Start of DATASET RECORDS

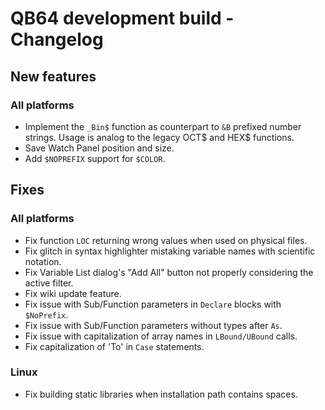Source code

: # QB64 development build - Changelog

## New features
### All platforms
- Implement the `_Bin$` function as counterpart to `&B` prefixed number strings. Usage is analog to the legacy OCT$ and HEX$ functions.
- Save Watch Panel position and size.
- Add `$NOPREFIX` support for `$COLOR`.

<!--- 
### Windows

### macOS

### Linux
--->

## Fixes
### All platforms
- Fix function `LOC` returning wrong values when used on physical files.
- Fix glitch in syntax highlighter mistaking variable names with scientific notation.
- Fix Variable List dialog's "Add All" button not properly considering the active filter.
- Fix wiki update feature.
- Fix issue with Sub/Function parameters in `Declare` blocks with `$NoPrefix`.
- Fix issue with Sub/Function parameters without types after `As`.
- Fix issue with capitalization of array names in `LBound/UBound` calls.
- Fix capitalization of 'To' in `Case` statements.

<!---
### Windows

### macOS
--->

### Linux
- Fix building static libraries when installation path contains spaces.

End of DATASET RECORDS

| PROBLEM REQUIREMENTS |
For each line above that includes "with", copy the line.

| RESULT |
- Fix glitch in syntax highlighter mistaking variable names with scientific notation.
- Fix issue with Sub/Function parameters in `Declare` blocks with `$NoPrefix`.
- Fix issue with Sub/Function parameters without types after `As`.
- Fix issue with capitalization of array names in `LBound/UBound` calls.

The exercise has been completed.